>>>>>

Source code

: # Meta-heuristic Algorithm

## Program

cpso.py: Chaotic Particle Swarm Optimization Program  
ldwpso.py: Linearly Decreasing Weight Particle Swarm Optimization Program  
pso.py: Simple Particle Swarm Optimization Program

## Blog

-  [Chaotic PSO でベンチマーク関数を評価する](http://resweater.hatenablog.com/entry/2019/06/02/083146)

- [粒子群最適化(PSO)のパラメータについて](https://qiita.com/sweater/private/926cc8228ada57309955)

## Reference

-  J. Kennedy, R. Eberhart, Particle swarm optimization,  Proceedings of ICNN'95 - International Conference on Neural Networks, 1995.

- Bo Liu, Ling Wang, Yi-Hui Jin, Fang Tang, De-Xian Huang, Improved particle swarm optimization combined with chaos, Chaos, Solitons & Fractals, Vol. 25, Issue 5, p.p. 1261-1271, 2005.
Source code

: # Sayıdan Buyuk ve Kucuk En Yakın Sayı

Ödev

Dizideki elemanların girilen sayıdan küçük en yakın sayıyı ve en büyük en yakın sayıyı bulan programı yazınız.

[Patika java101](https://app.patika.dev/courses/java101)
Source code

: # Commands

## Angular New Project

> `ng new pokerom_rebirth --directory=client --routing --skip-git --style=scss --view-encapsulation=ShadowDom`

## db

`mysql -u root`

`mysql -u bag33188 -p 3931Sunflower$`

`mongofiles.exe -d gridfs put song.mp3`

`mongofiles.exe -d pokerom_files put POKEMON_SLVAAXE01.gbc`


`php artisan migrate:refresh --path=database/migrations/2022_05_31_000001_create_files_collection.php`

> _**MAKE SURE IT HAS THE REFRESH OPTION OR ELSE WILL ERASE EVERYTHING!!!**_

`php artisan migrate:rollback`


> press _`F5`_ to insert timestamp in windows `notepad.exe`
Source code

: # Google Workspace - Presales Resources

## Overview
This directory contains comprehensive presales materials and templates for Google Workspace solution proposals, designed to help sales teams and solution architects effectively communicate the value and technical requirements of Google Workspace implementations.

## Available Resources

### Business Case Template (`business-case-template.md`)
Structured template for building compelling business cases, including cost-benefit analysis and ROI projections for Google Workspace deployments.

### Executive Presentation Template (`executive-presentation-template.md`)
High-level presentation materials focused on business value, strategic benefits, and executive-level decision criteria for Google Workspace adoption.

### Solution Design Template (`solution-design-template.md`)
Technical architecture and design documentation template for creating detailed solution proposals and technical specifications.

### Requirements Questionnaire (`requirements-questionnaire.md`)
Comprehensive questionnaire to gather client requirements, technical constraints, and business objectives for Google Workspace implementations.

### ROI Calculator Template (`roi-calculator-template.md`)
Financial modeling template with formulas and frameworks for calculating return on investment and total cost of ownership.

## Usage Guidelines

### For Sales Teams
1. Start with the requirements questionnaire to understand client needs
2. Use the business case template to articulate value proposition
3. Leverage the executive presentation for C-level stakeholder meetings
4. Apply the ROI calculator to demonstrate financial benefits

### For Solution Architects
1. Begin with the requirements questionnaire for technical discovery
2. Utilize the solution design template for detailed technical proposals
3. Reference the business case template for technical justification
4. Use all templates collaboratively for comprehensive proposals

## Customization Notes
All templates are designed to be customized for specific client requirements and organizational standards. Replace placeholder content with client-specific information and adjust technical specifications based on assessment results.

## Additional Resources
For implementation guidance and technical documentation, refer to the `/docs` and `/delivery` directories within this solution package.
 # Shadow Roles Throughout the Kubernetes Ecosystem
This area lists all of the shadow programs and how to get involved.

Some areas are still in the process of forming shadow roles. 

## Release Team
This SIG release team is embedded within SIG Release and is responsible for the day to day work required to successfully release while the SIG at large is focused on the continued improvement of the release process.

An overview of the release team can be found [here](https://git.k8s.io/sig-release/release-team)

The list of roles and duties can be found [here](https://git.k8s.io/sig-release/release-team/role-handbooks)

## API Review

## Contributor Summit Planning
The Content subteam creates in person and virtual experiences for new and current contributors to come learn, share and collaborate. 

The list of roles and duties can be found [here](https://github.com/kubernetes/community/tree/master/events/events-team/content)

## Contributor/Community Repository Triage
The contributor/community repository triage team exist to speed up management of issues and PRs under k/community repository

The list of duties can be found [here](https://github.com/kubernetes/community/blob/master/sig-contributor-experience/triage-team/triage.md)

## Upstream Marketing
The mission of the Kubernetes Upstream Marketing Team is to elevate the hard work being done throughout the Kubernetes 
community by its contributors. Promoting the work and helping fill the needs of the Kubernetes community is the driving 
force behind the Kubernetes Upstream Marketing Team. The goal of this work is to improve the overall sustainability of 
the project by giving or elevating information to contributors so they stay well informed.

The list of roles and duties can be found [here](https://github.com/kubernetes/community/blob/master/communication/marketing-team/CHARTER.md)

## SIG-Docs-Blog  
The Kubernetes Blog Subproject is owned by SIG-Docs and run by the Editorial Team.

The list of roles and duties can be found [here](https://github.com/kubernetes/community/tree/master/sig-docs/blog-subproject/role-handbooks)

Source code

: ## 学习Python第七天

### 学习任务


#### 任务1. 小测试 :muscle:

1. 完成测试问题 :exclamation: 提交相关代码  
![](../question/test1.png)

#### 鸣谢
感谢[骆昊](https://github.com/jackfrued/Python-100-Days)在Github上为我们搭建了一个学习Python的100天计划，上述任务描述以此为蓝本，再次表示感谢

<<<<<

PROBLEM STATEMENT: Please, from the material above, copy only the lines from the line with "Dizideki elemanların girilen" up to and including the line with "### Executive Presentation", exactly as written.

EXERCISE SOLUTION:
Dizideki elemanların girilen sayıdan küçük en yakın sayıyı ve en büyük en yakın sayıyı bulan programı yazınız.

[Patika java101](https://app.patika.dev/courses/java101)
Source code

: # Commands

## Angular New Project

> `ng new pokerom_rebirth --directory=client --routing --skip-git --style=scss --view-encapsulation=ShadowDom`

## db

`mysql -u root`

`mysql -u bag33188 -p 3931Sunflower$`

`mongofiles.exe -d gridfs put song.mp3`

`mongofiles.exe -d pokerom_files put POKEMON_SLVAAXE01.gbc`


`php artisan migrate:refresh --path=database/migrations/2022_05_31_000001_create_files_collection.php`

> _**MAKE SURE IT HAS THE REFRESH OPTION OR ELSE WILL ERASE EVERYTHING!!!**_

`php artisan migrate:rollback`


> press _`F5`_ to insert timestamp in windows `notepad.exe`
Source code

: # Google Workspace - Presales Resources

## Overview
This directory contains comprehensive presales materials and templates for Google Workspace solution proposals, designed to help sales teams and solution architects effectively communicate the value and technical requirements of Google Workspace implementations.

## Available Resources

### Business Case Template (`business-case-template.md`)
Structured template for building compelling business cases, including cost-benefit analysis and ROI projections for Google Workspace deployments.

### Executive Presentation Template (`executive-presentation-template.md`)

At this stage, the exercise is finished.